Best with contracting volume in handle and expansion on breakdown.

Invalidation

Strong reclaim above rim/handle with a higher high.

Entry

Close below handle low/rim or on failed retest.

Stop

Above handle high or right-side swing high.

Target

Subtract cup depth from breakdown; conservative = handle height.

Definition & Identification

Inverse Cup and Handle

The Inverse Cup and Handle is the bearish mirror image of the cup and handle. It is defined by:

  • Cup: A rounded top resembling an inverted “U.” It reflects a gradual weakening of bullish control.
  • Handle: A modest upward or sideways drift after the cup’s decline. The handle often slopes slightly upward.
  • Breakdown: Occurs when price falls below the handle’s support (the cup’s low) with volume.

The pattern signals continuation of a downtrend or the beginning of a reversal from an uptrend into bearish control.

Pattern Psychology

Inverse Cup and Handle

The inverse cup and handle represents distribution followed by renewed selling:

  • Cup phase: After a prior advance, buyers gradually lose momentum. Each rally fades earlier, creating a rounded topping structure. Sellers begin to dominate.
  • Handle phase: At the support formed by the prior low, price drifts upward slightly. This small rally is a last gasp of buying or a bull trap.
  • Breakdown: Sellers overwhelm buyers, driving price below support. Short sellers gain confidence as trapped longs exit.

The psychology is essentially mirror-image bearish: fading demand, short-lived rallies, then renewed selling momentum.

Reliability Stats

Inverse Cup and Handle

Inverse cup and handle is less common, and Bulkowski’s data is more limited, but available statistics indicate:

  • Downward breakout frequency: ~62%.
  • Failure rate: ~15%.
  • Average decline after breakdown: ~19%.
  • Pullback frequency: ~60%.
  • Target met rate: ~64%.

While not as reliable as its bullish counterpart, the inverse cup and handle is still a useful continuation signal in bearish markets.

Trade Plan

Inverse Cup and Handle

Entry: Short on breakdown below handle support (cup low). Aggressive traders may enter during the handle if weakness is clear.

Stop loss: Above the handle’s high (conservative) or above breakout level (aggressive).

Targets: Minimum = cup depth projected downward. Secondary = prior major support levels.

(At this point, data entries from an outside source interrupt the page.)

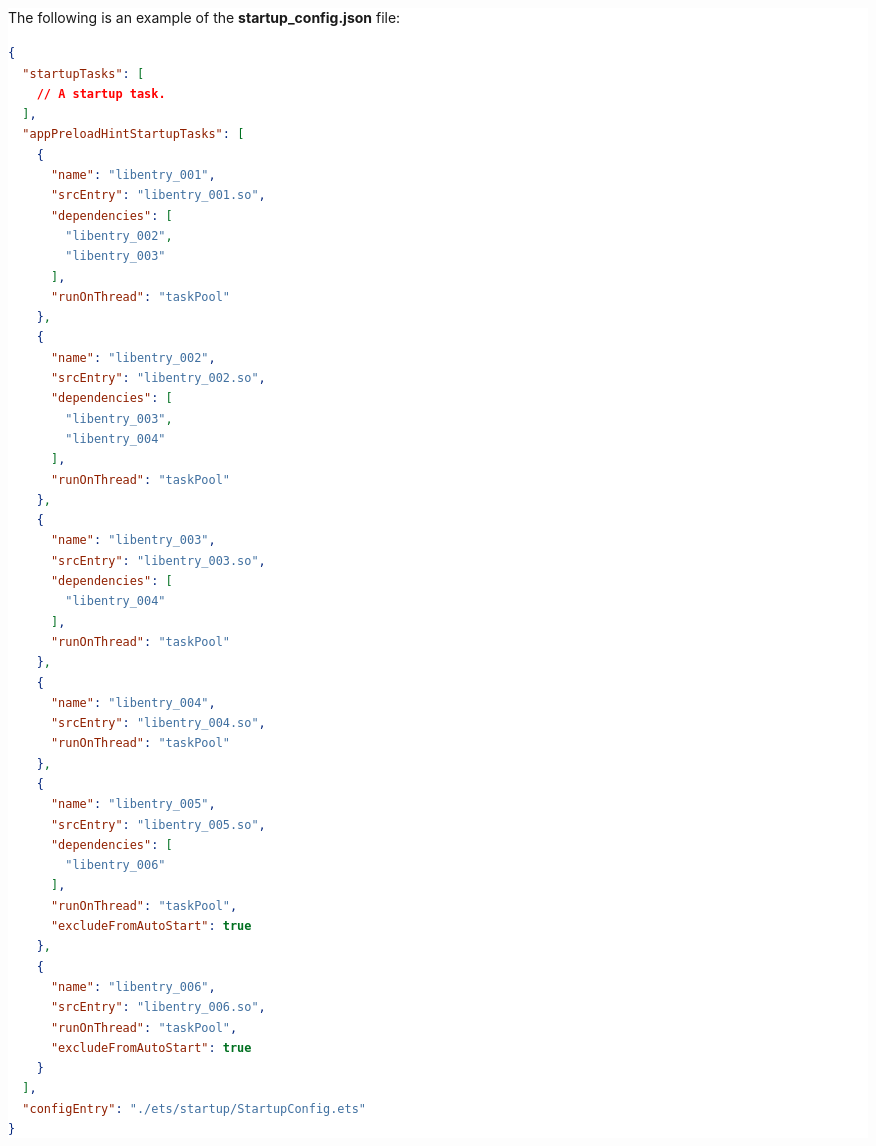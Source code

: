    The following is an example of the **startup_config.json** file:

   ```json
   {
     "startupTasks": [
       // A startup task.
     ],
     "appPreloadHintStartupTasks": [
       {
         "name": "libentry_001",
         "srcEntry": "libentry_001.so",
         "dependencies": [
           "libentry_002",
           "libentry_003"
         ],
         "runOnThread": "taskPool"
       },
       {
         "name": "libentry_002",
         "srcEntry": "libentry_002.so",
         "dependencies": [
           "libentry_003",
           "libentry_004"
         ],
         "runOnThread": "taskPool"
       },
       {
         "name": "libentry_003",
         "srcEntry": "libentry_003.so",
         "dependencies": [
           "libentry_004"
         ],
         "runOnThread": "taskPool"
       },
       {
         "name": "libentry_004",
         "srcEntry": "libentry_004.so",
         "runOnThread": "taskPool"
       },
       {
         "name": "libentry_005",
         "srcEntry": "libentry_005.so",
         "dependencies": [
           "libentry_006"
         ],
         "runOnThread": "taskPool",
         "excludeFromAutoStart": true
       },
       {
         "name": "libentry_006",
         "srcEntry": "libentry_006.so",
         "runOnThread": "taskPool",
         "excludeFromAutoStart": true
       }
     ],
     "configEntry": "./ets/startup/StartupConfig.ets"
   }
   ```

Invalidation: Breakout above the handle high invalidates the bearish setup.

Nuances & Common Traps

Inverse Cup and Handle
  • Shallow handles are more reliable; steep handles suggest buyers are still strong.
  • V-shaped cups (inverted spikes) lack the gradual topping needed for reliability.
  • False breakdowns: Price may dip under support then rebound; confirmation is key.
  • Volume signature: Volume should contract during the cup and handle, then expand on breakdown.
  • Time element: Like the bullish version, better results come from longer, smoother cups.

When to Skip

Inverse Cup and Handle
  • If the cup is shallow and not clearly defined.
  • If the handle slopes strongly downward (may indicate capitulation rather than structured continuation).
  • If broader market sentiment is strongly bullish, countering the bearish setup.
  • If breakdown occurs without volume confirmation.
Inverse Cup and Handle Summary
Inverse Cup and Handle

Summary

The Inverse Cup and Handle is a bearish continuation/reversal formation that breaks down ~62% of the time with ~19% average declines. It signals fading demand, controlled distribution, and renewed selling pressure. Reliability improves with rounded cups, shallow handles, and breakdowns on strong volume.